> _Material for this exercise_:
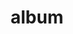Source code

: ---
layout: album
resource: facebook
title: "album"
description: "masonry"
active: gallery
header-img: "img/gallery-bg.jpg"
album-title: "my 9th album"
images:
  - image_path: HQT/giau_quan/768506975321895_423325360_768506971988562_809072627928250756_n.jpg
  - image_path: HQT/giau_quan/768507221988537_423005726_768507218655204_2453654563647810701_n.jpg
  - image_path: HQT/giau_quan/771873298318596_423326131_771873541651905_4374495327597663415_n.jpg
  - image_path: HQT/giau_quan/784366967069229_428646501_784367223735870_2908859744793059952_n.jpg
  - image_path: HQT/giau_quan/784367030402556_428647500_784367247069201_1549929625608780595_n.jpg
  - image_path: HQT/giau_quan/784367037069222_428637204_784367253735867_1281464317970705834_n.jpg
  - image_path: HQT/giau_quan/792067009632558_430109155_792067452965847_9171874999699139595_n.jpg
  - image_path: HQT/giau_quan/792067029632556_429570872_792067442965848_7635435321693679652_n.jpg
  - image_path: HQT/giau_quan/792067072965885_429498011_792067472965845_915532163428662783_n.jpg
  - image_path: HQT/giau_quan/797719015734024_432420067_797719279067331_3228974176250897695_n.jpg
  - image_path: HQT/giau_quan/797719039067355_432412757_797719319067327_8815571832677067515_n.jpg
  - image_path: HQT/giau_quan/810656524440273_434930954_810658104440115_1638718683914103119_n.jpg
  - image_path: HQT/giau_quan/821051320067460_439011577_821051833400742_5785898041900818247_n.jpg
  - image_path: HQT/giau_quan/829853729187219_441286522_829854059187186_3512166403591707019_n.jpg
  - image_path: HQT/giau_quan/829853749187217_441379453_829854052520520_7348687014456487559_n.jpg
  - image_path: HQT/giau_quan/829853772520548_441287434_829854075853851_7514143609627944038_n.jpg
  - image_path: HQT/giau_quan/834590138713578_441392183_834590718713520_6346561702473820274_n.jpg
  - image_path: HQT/giau_quan/834590145380244_441365892_834590735380185_8789725051947053217_n.jpg
  - image_path: HQT/giau_quan/834590308713561_440937398_834590305380228_1387663924975758789_n.jpg
  - image_path: HQT/giau_quan/834590398713552_440940314_834590392046886_7878422606585231839_n.jpg
  - image_path: HQT/giau_quan/837054441800481_442475898_837054951800430_2645589945246669732_n.jpg
  - image_path: HQT/giau_quan/847006530805272_445403360_847008294138429_8004112797747059284_n.jpg
  - image_path: HQT/giau_quan/865308595641732_449538562_865308778975047_1577712423687383861_n.jpg
  - image_path: HQT/giau_quan/865308622308396_449600162_865308798975045_3304328650326110234_n.jpg
  - image_path: HQT/giau_quan/874933074679284_452040793_874935091345749_1926818427213602951_n.jpg
  - image_path: HQT/giau_quan/874933321345926_451608209_874935298012395_5949990966219829597_n.jpg
  - image_path: HQT/giau_quan/920683903437534_461034469_920684110104180_4770027810120967335_n.jpg
  - image_path: HQT/giau_quan/920683916770866_461175630_920684096770848_4286509332037021633_n.jpg
  - image_path: HQT/giau_quan/920683966770861_461176361_920684146770843_1695796875815258241_n.jpg
  - image_path: HQT/giau_quan/926184179554173_461833861_926186599553931_6020154992235336897_n.jpg
  - image_path: HQT/giau_quan/930183595820898_462209071_930184099154181_4750578512027210371_n.jpg
  - image_path: HQT/giau_quan/930183605820897_462220037_930184109154180_7293144527880398477_n.jpg
  - image_path: HQT/giau_quan/930183655820892_462116172_930184132487511_6868226273420448249_n.jpg
  - image_path: HQT/giau_quan/940106921495232_464044142_940106928161898_149585681206846395_n.jpg
  - image_path: HQT/giau_quan/944670104372247_464621324_944670107705580_3379587123625916965_n.jpg
  - image_path: HQT/giau_quan/944670104372247_464735609_946243067548284_5364168206041888914_n.jpg
  - image_path: HQT/giau_quan/944670104372247_464741513_946242737548317_65733745017068126_n.jpg
  - image_path: HQT/giau_quan/944670104372247_464874016_946242954214962_4942632750374408003_n.jpg
  - image_path: HQT/giau_quan/944670104372247_465027829_948333810672543_8841996598020292531_n.jpg
  - image_path: HQT/giau_quan/981896690649588_470562519_981896693982921_7019694403173598507_n.jpg
  - image_path: HQT/giau_quan/982468513925739_470496473_982471410592116_6191020017642082561_n.jpg
  - image_path: HQT/giau_quan/982469200592337_470503146_982469203925670_720155632826387359_n.jpg
  - image_path: HQT/giau_quan/982469257258998_470586891_982469260592331_2814861544500675361_n.jpg
---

> _Instructions to follow_:
Give the number of lines in this material that include the string "album", with no other text.

> _Task solution_:
3